Comecemos pelos factos: no próximo domingo, 24, os alemães vão dirigir-se às mesas de voto para decidir a continuidade ou não de Angela Merkel como chanceler – precisamente no mesmo dia em que, na Bundesliga, o Hannover 96 recebe o Colónia, e o Hamburgo joga no estádio do Bayer Leverkusen. Uma coincidência de acontecimentos que os eleitores franceses não devem achar estranha: quando elegeram Emmanuel Macron, em muitas assembleias de voto seguiam-se os relatos dos três jogos da Ligue 1 de futebol marcados para esse 7 de maio. Também há não muitos meses, a 4 de dezembro, os italianos votaram num referendo – que acabou por ditar a queda do governo de Matteo Renzi – em plena jornada do Calcio, incluindo um dérbi da capital, entre a Lazio e a AS Roma.
As eleições e o futebol coexistem assim, pacificamente, em muitos países de referência da Europa. Em Portugal, essa convivência, ainda recente, tornou-se um problema para a Comissão Nacional de Eleições, de tal dimensão, pelos vistos, que levou o Governo a anunciar legislação para proibir a realização de “espetáculos desportivos” em dia de eleições, como solução para combater a abstenção. Embora a medida possa ter pressupostos louváveis, é difícil acreditar que, só por si, faça com que mais portugueses se dirijam às urnas, quando passar a ser aplicada.

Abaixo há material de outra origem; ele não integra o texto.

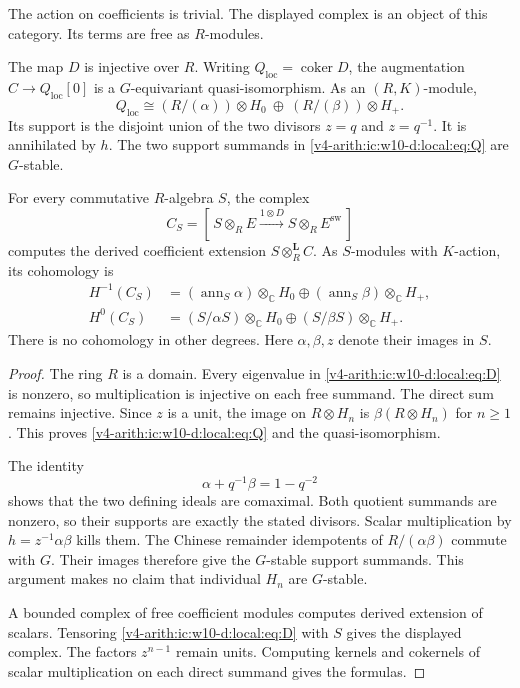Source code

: The action on coefficients is trivial.
The displayed complex is an object of this category.
Its terms are free as $R$-modules.

\begin{theorem}\label{v4-arith:ic:w10-d:local:thm:cone}
The map $D$ is injective over $R$.
Writing $Q_{\mathrm{loc}}=\operatorname{coker} D$, the augmentation $C\to Q_{\mathrm{loc}}[0]$ is a $G$-equivariant quasi-isomorphism.
As an $(R,K)$-module,
\begin{equation}\label{v4-arith:ic:w10-d:local:eq:Q}
 Q_{\mathrm{loc}}\cong (R/(\alpha))\otimes H_0
       \ \oplus\ (R/(\beta))\otimes H_+.
\end{equation}
Its support is the disjoint union of the two divisors $z=q$ and $z=q^{-1}$.
It is annihilated by $h$.
The two support summands in \eqref{v4-arith:ic:w10-d:local:eq:Q} are $G$-stable.

For every commutative $R$-algebra $S$, the complex
\[
 C_S=[\,S\otimes_R E\xrightarrow{1\otimes D}S\otimes_R E^\mathrm{sw}\,]
\]
computes the derived coefficient extension $S\otimes_R^{\mathbf L}C$.
As $S$-modules with $K$-action, its cohomology is
\begin{align*}
 H^{-1}(C_S)&=(\operatorname{ann}_S\alpha)\otimes_\mathbb C H_0
              \oplus(\operatorname{ann}_S\beta)\otimes_\mathbb C H_+,\\
 H^0(C_S)&=(S/\alpha S)\otimes_\mathbb C H_0
              \oplus(S/\beta S)\otimes_\mathbb C H_+.
\end{align*}
There is no cohomology in other degrees.
Here $\alpha,\beta,z$ denote their images in $S$.
\end{theorem}
\begin{proof}
The ring $R$ is a domain.
Every eigenvalue in \eqref{v4-arith:ic:w10-d:local:eq:D} is nonzero, so multiplication is injective on each free summand.
The direct sum remains injective.
Since $z$ is a unit, the image on $R\otimes H_n$ is
$\beta(R\otimes H_n)$ for $n\ge1$.
This proves \eqref{v4-arith:ic:w10-d:local:eq:Q} and the quasi-isomorphism.

The identity
\begin{equation}\label{v4-arith:ic:w10-d:local:eq:bezout}
 \alpha+q^{-1}\beta=1-q^{-2}
\end{equation}
shows that the two defining ideals are comaximal.
Both quotient summands are nonzero, so their supports are exactly the stated divisors.
Scalar multiplication by $h=z^{-1}\alpha\beta$ kills them.
The Chinese remainder idempotents of $R/(\alpha\beta)$ commute with $G$.
Their images therefore give the $G$-stable support summands.
This argument makes no claim that individual $H_n$ are $G$-stable.

A bounded complex of free coefficient modules computes derived extension of scalars.
Tensoring \eqref{v4-arith:ic:w10-d:local:eq:D} with $S$ gives the displayed complex.
The factors $z^{n-1}$ remain units.
Computing kernels and cokernels of scalar multiplication on each direct summand gives the formulas.
\end{proof}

Nos regimes democráticos, as eleições deviam ser encaradas como os momentos mais importantes da vida coletiva do País. Poder exercer esse direito é, por si só, um privilégio –como bem sabemos ao olharmos para a nossa História não muito distante. Mas é também uma responsabilidade. Votar é, para todos os efeitos, um ato que nos compromete com a escolha que fazemos, que nos responsabiliza perante o rumo que desejamos para o nosso município ou para o País. E é também o único ato que nos dá a autoridade necessária para, no caso de nos sentirmos ludibriados ou descontentes com quem elegemos, podermos depois, com inteira propriedade, manifestar a nossa revolta.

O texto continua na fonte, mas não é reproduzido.